From 20 Exams to 9: What the “Evolved Q Grader” Really Means for the Coffee Industry

The Q Grader Program — for two decades the global benchmark for sensory certification — has just undergone a historic transformation.

Now under the Specialty Coffee Association (SCA), it moves from the old CQI model (20 exams, 9 modules) to a condensed version of 9 integrated exams.
Behind this structural change lies a deeper shift: a new way of defining quality.

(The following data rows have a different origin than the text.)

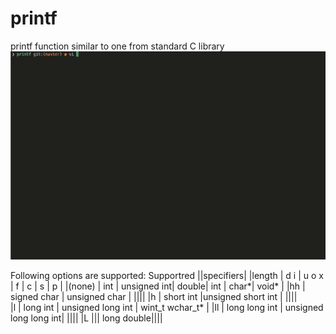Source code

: # printf
printf function similar to one from standard C library
<img src="ft_printf.gif" alt="push-swap-animated" width="600"/>

Following options are supported:
Supportred 
||specifiers|
|length	| d i |	u o x | f  |	c |	s |	p |
|(none)	| int	| unsigned int|	double|	int |	char*|	void* |
|hh	| signed char |	unsigned char	|	||||
|h	| short int	|unsigned short int	|	||||		
|l	| long int	| unsigned long int	|	wint_t	wchar_t*		|
|ll |	long long int |	unsigned long long int|	||||
|L	|||		long double||||				
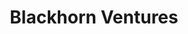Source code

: ---
layout: firm_page
title: "Blackhorn Ventures"
id: "blackhornvc.com"
permalink: "/blackhornventuresblackhornvc.com/"
website: "https://www.blackhornvc.com"
offices: "Denver (United States), New York (United States), Boulder (United States)"
investment_stages: "Seed, Series A, Series B"
portfolio_companies: "Aperia, Agorus, Amperon, Datch, Electric Era, EcoWorks, Circuit Mind"
portfolio_link: "https://blackhornvc.com/portfolio/"
investment_markets: "Energy, Construction, Real Estate, Supply Chain, Logistics, Transportation"
founded_year: "2016"
description: "Blackhorn Ventures invests in companies redefining industrial resource efficiency, focusing on solutions improving resource efficiency across traditional industrial sectors. They utilize a 'bits and atoms' approach to decarbonization, backing early-stage companies with enterprise software business models."
linkedin: "https://www.linkedin.com/company/blackhorn-ventures/"
twitter: "https://twitter.com/blackhornvc"
instagram: ""
team_page: "https://blackhornvc.com/team/"
investor_type: "Venture Capital"
crunchbase: "https://www.crunchbase.com/organization/blackhorn-ventures"
pitchbook: "https://pitchbook.com/profiles/investor/168750-91"

# SEO Optimization
meta_title: "Blackhorn Ventures - VC Firm - projectstartups.com"
meta_description: "Blackhorn Ventures, Blackhorn Ventures invests in companies redefining industrial resource efficiency, focusing on solutions improving resource efficiency across traditio..."
meta_keywords: "Blackhorn Ventures, Energy, Construction, Real Estate, Supply Chain, Logistics, Transportation, VC firm, venture capital, startup investor, projectstartups.com"
canonical_url: "https://vc.projectstartups.com/blackhornventuresblackhornvc.com/"
---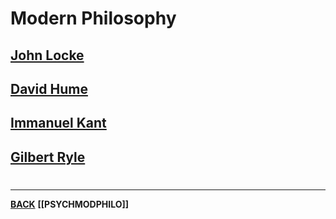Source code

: # Modern Philosophy
## [John Locke](JohnLocke.md) 
## [David Hume](DavidHume.md)
## [Immanuel Kant](ImmanuelKant.md)
## [Gilbert Ryle](GilbertRyle.md)

# 
---
**[BACK](PSYCHPrelimCh1)**
**[[PSYCHMODPHILO]]**
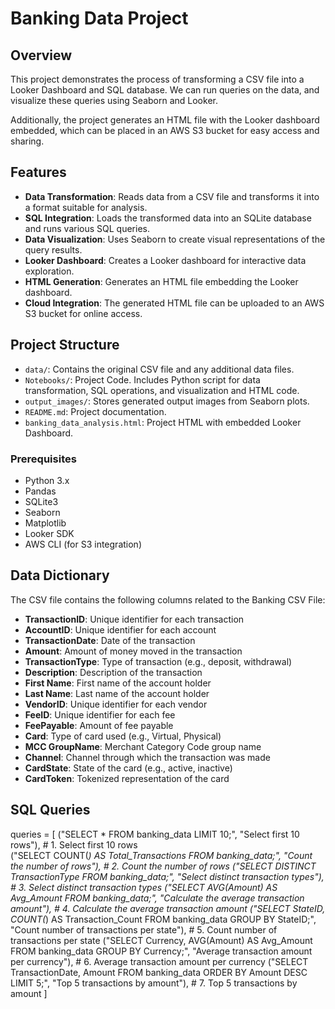 # Banking Data Project

## Overview

This project demonstrates the process of transforming a CSV file into a Looker Dashboard and SQL database. We can run queries on the data, and visualize these queries using Seaborn and Looker.

Additionally, the project generates an HTML file with the Looker dashboard embedded, which can be placed in an AWS S3 bucket for easy access and sharing.

## Features

- **Data Transformation**: Reads data from a CSV file and transforms it into a format suitable for analysis.
- **SQL Integration**: Loads the transformed data into an SQLite database and runs various SQL queries.
- **Data Visualization**: Uses Seaborn to create visual representations of the query results.
- **Looker Dashboard**: Creates a Looker dashboard for interactive data exploration.
- **HTML Generation**: Generates an HTML file embedding the Looker dashboard.
- **Cloud Integration**: The generated HTML file can be uploaded to an AWS S3 bucket for online access.

## Project Structure

- `data/`: Contains the original CSV file and any additional data files.
- `Notebooks/`: Project Code. Includes Python script for data transformation, SQL operations, and visualization and HTML code.  
- `output_images/`: Stores generated output images from Seaborn plots.
- `README.md`: Project documentation.
- `banking_data_analysis.html`: Project HTML with embedded Looker Dashboard.

### Prerequisites

- Python 3.x
- Pandas
- SQLite3
- Seaborn
- Matplotlib
- Looker SDK
- AWS CLI (for S3 integration)



## Data Dictionary

The CSV file contains the following columns related to the Banking CSV File:

- **TransactionID**: Unique identifier for each transaction
- **AccountID**: Unique identifier for each account
- **TransactionDate**: Date of the transaction
- **Amount**: Amount of money moved in the transaction
- **TransactionType**: Type of transaction (e.g., deposit, withdrawal)
- **Description**: Description of the transaction
- **First Name**: First name of the account holder
- **Last Name**: Last name of the account holder
- **VendorID**: Unique identifier for each vendor
- **FeeID**: Unique identifier for each fee
- **FeePayable**: Amount of fee payable
- **Card**: Type of card used (e.g., Virtual, Physical)
- **MCC GroupName**: Merchant Category Code group name
- **Channel**: Channel through which the transaction was made
- **CardState**: State of the card (e.g., active, inactive)
- **CardToken**: Tokenized representation of the card

## SQL Queries 

queries = [
    ("SELECT * FROM banking_data LIMIT 10;", "Select first 10 rows"),  # 1. Select first 10 rows <br>
    ("SELECT COUNT(*) AS Total_Transactions FROM banking_data;", "Count the number of rows"),  # 2. Count the number of rows 
    ("SELECT DISTINCT TransactionType FROM banking_data;", "Select distinct transaction types"),  # 3. Select distinct transaction types
    ("SELECT AVG(Amount) AS Avg_Amount FROM banking_data;", "Calculate the average transaction amount"),  # 4. Calculate the average transaction amount
    ("SELECT StateID, COUNT(*) AS Transaction_Count FROM banking_data GROUP BY StateID;", "Count number of transactions per state"),  # 5. Count number of transactions per state
    ("SELECT Currency, AVG(Amount) AS Avg_Amount FROM banking_data GROUP BY Currency;", "Average transaction amount per currency"),  # 6. Average transaction amount per currency
    ("SELECT TransactionDate, Amount FROM banking_data ORDER BY Amount DESC LIMIT 5;", "Top 5 transactions by amount"),  # 7. Top 5 transactions by amount
]


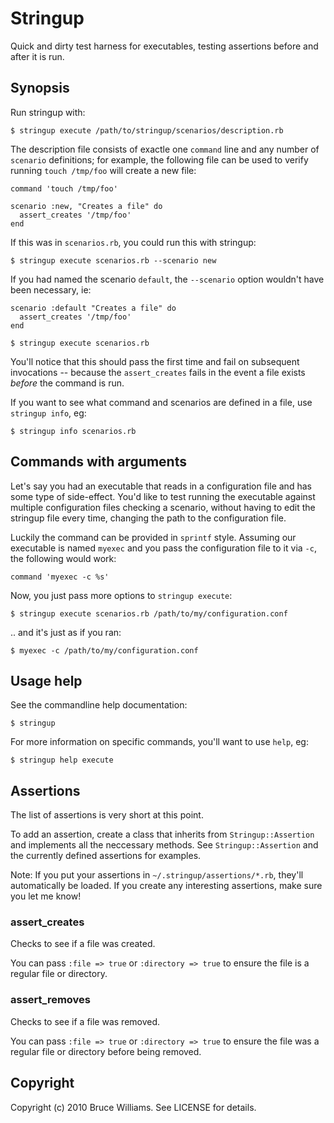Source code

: Stringup
========

Quick and dirty test harness for executables, testing assertions
before and after it is run.

Synopsis
--------

Run stringup with:

    $ stringup execute /path/to/stringup/scenarios/description.rb

The description file consists of exactle one `command` line and any
number of `scenario` definitions; for example, the following file can
be used to verify running `touch /tmp/foo` will create a new file:

    command 'touch /tmp/foo'

    scenario :new, "Creates a file" do
      assert_creates '/tmp/foo'
    end

If this was in `scenarios.rb`, you could run this with stringup:

    $ stringup execute scenarios.rb --scenario new

If you had named the scenario `default`, the `--scenario` option
wouldn't have been necessary, ie:

    scenario :default "Creates a file" do
      assert_creates '/tmp/foo'
    end

    $ stringup execute scenarios.rb

You'll notice that this should pass the first time and fail on
subsequent invocations -- because the `assert_creates` fails in the
event a file exists *before* the command is run.

If you want to see what command and scenarios are defined in a file,
use `stringup info`, eg:

    $ stringup info scenarios.rb

Commands with arguments
-----------------------

Let's say you had an executable that reads in a configuration file and
has some type of side-effect.  You'd like to test running the
executable against multiple configuration files checking a scenario,
without having to edit the stringup file every time, changing the path
to the configuration file.

Luckily the command can be provided in `sprintf` style.  Assuming our
executable is named `myexec` and you pass the configuration file to it
via `-c`, the following would work:

    command 'myexec -c %s'

Now, you just pass more options to `stringup execute`:

    $ stringup execute scenarios.rb /path/to/my/configuration.conf

.. and it's just as if you ran:

    $ myexec -c /path/to/my/configuration.conf

Usage help
----------

See the commandline help documentation:

    $ stringup

For more information on specific commands, you'll want to use `help`,
eg:

    $ stringup help execute

Assertions
----------

The list of assertions is very short at this point.

To add an assertion, create a class that inherits from
`Stringup::Assertion` and implements all the neccessary methods.  See
`Stringup::Assertion` and the currently defined assertions for
examples.

Note: If you put your assertions in `~/.stringup/assertions/*.rb`,
they'll automatically be loaded.  If you create any interesting
assertions, make sure you let me know!

### assert_creates

Checks to see if a file was created.

You can pass `:file => true` or `:directory => true` to ensure the
file is a regular file or directory.

### assert_removes

Checks to see if a file was removed.

You can pass `:file => true` or `:directory => true` to ensure the
file was a regular file or directory before being removed.

Copyright
---------

Copyright (c) 2010 Bruce Williams. See LICENSE for details.
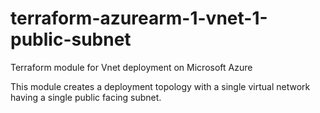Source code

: # terraform-azurearm-1-vnet-1-public-subnet
Terraform module for Vnet deployment on Microsoft Azure

This module creates a deployment topology with a single virtual network having a single public facing subnet.

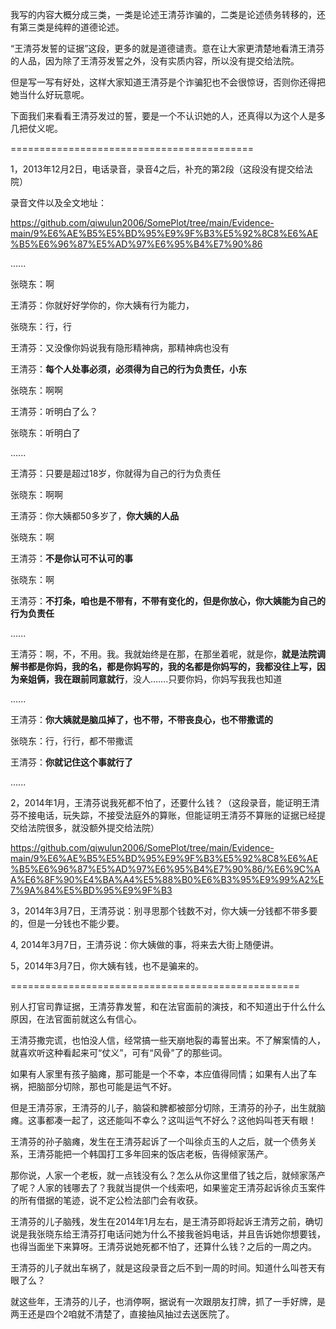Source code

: 我写的内容大概分成三类，一类是论述王清芬诈骗的，二类是论述债务转移的，还有第三类是纯粹的道德论述。

“王清芬发誓的证据”这段，更多的就是道德谴责。意在让大家更清楚地看清王清芬的人品，因为除了王清芬发誓之外，没有实质内容，所以没有提交给法院。

但是写一写有好处，这样大家知道王清芬是个诈骗犯也不会很惊讶，否则你还得把她当什么好玩意呢。

下面我们来看看王清芬发过的誓，要是一个不认识她的人，还真得以为这个人是多几把仗义呢。

==========================================

1，2013年12月2日，电话录音，录音4之后，补充的第2段（这段没有提交给法院）

录音文件以及全文地址：

https://github.com/qiwulun2006/SomePlot/tree/main/Evidence-main/9%E6%AE%B5%E5%BD%95%E9%9F%B3%E5%92%8C8%E6%AE%B5%E6%96%87%E5%AD%97%E6%95%B4%E7%90%86


......

张晓东：啊

王清芬：你就好好学你的，你大姨有行为能力，

张晓东：行，行

王清芬：又没像你妈说我有隐形精神病，那精神病也没有

王清芬：**每个人处事必须，必须得为自己的行为负责任，小东**

张晓东：啊啊

王清芬：听明白了么？

张晓东：听明白了

......

王清芬：只要是超过18岁，你就得为自己的行为负责任

张晓东：啊啊

王清芬：你大姨都50多岁了，**你大姨的人品**

张晓东：啊

王清芬：**不是你认可不认可的事**

张晓东：啊

王清芬：**不打条，咱也是不带有，不带有变化的，但是你放心，你大姨能为自己的行为负责任**

......

王清芬：啊，不，不用。我。我就始终是在那，在那坐着呢，就是你，**就是法院调解书都是你妈，我的名，都是你妈写的，我的名都是你妈写的，我都没往上写，因为亲姐俩，我在跟前同意就行**，没人…….只要你妈，你妈写我我也知道

......

王清芬：**你大姨就是脑瓜掉了，也不带，不带丧良心，也不带撒谎的**

张晓东：行，行行，都不带撒谎

王清芬：**你就记住这个事就行了**

......


2，2014年1月，王清芬说我死都不怕了，还要什么钱？（这段录音，能证明王清芬不接电话，玩失踪，不接受法庭外的算账，但能证明王清芬不算账的证据已经提交给法院很多，就没额外提交给法院）

https://github.com/qiwulun2006/SomePlot/tree/main/Evidence-main/9%E6%AE%B5%E5%BD%95%E9%9F%B3%E5%92%8C8%E6%AE%B5%E6%96%87%E5%AD%97%E6%95%B4%E7%90%86/%E6%9C%AA%E6%8F%90%E4%BA%A4%E5%88%B0%E6%B3%95%E9%99%A2%E7%9A%84%E5%BD%95%E9%9F%B3

3，2014年3月7日，王清芬说：别寻思那个钱数不对，你大姨一分钱都不带多要的，但是一分钱也不能少要。

4, 2014年3月7日，王清芬说：你大姨做的事，将来去大街上随便讲。

5，2014年3月7日，你大姨有钱，也不是骗来的。

==================================================

别人打官司靠证据，王清芬靠发誓，和在法官面前的演技，和不知道出于什么什么原因，在法官面前就这么有信心。

王清芬撒完谎，也怕没人信，经常搞一些天崩地裂的毒誓出来。不了解案情的人，就喜欢听这种看起来可“仗义”，可有“风骨”了的那些词。

如果有人家里有孩子脑瘫，那可能是一个不幸，本应值得同情；如果有人出了车祸，把脑部分切除，那也可能是运气不好。

但是王清芬家，王清芬的儿子，脑袋和脾都被部分切除，王清芬的孙子，出生就脑瘫。这事都凑一起了，这还能叫不幸么？这叫运气不好么？这他妈叫苍天有眼！

王清芬的孙子脑瘫，发生在王清芬起诉了一个叫徐贞玉的人之后，就一个债务关系，王清芬能把一个韩国打工多年回来的饭店老板，告得倾家荡产。

那你说，人家一个老板，就一点钱没有么？怎么从你这里借了钱之后，就倾家荡产了呢？人家的钱哪去了？我就当提供一个线索吧，如果鉴定王清芬起诉徐贞玉案件的所有借据的笔迹，说不定公检法部门会有收获。

王清芬的儿子脑残，发生在2014年1月左右，是王清芬即将起诉王清芳之前，确切说是我张晓东给王清芬打电话问她为什么不接我爸妈电话，并且告诉她你想要钱，也得当面坐下来算呀。王清芬说她死都不怕了，还算什么钱？之后的一周之内。

王清芬的儿子就出车祸了，就是这段录音之后不到一周的时间。知道什么叫苍天有眼了么？

就这些年，王清芬的儿子，也消停啊，据说有一次跟朋友打牌，抓了一手好牌，是两王还是四个2咱就不清楚了，直接抽风抽过去送医院了。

The new SCA “Evolved Q” is based on the Coffee Value Assessment (CVA): four domains — physical, descriptive, affective, and extrinsic.
The famous 100-point form remains, but it’s no longer the center of gravity.

Advantages
• Efficiency: 9 exams reduce fatigue and barriers to entry.
• Evolution: All coffees have a value and CVA allows them to give this value, it is not only for Specialty Coffees. New modern post-harvest processes couldn’t be scored with the 2004 cupping form, CVA allows them to have a value as well. More inclusive at the end.
• Accessibility: tiered pricing and faster retakes make certification more inclusive.
• Relevance: the CVA aligns better with how buyers actually evaluate coffees today — not just by score, but by value narrative.
• Modernization: it invites producers and cuppers from origin countries into the quality conversation as storytellers, not just data providers.

Limitations
• Less granularity: fewer tests mean fewer checkpoints for error detection.
• Higher stakes: failing one exam can invalidate the entire course.
• Subjectivity: the “extrinsic” domain (traceability, branding, social impact) depends on interpretation.
• Transition friction: for now, two systems coexist — CQI’s legacy and SCA’s new model.

The Real Questions
Will coffee professionals embrace this as a modern, inclusive evolution — or see it as a downgrade of the once-elite Q Grader status?
Does simplifying sensory certification risk diluting the definition of Specialty Coffee, traditionally anchored above 80 points?
Or is it finally time to move beyond numbers toward a richer, multidimensional definition of value?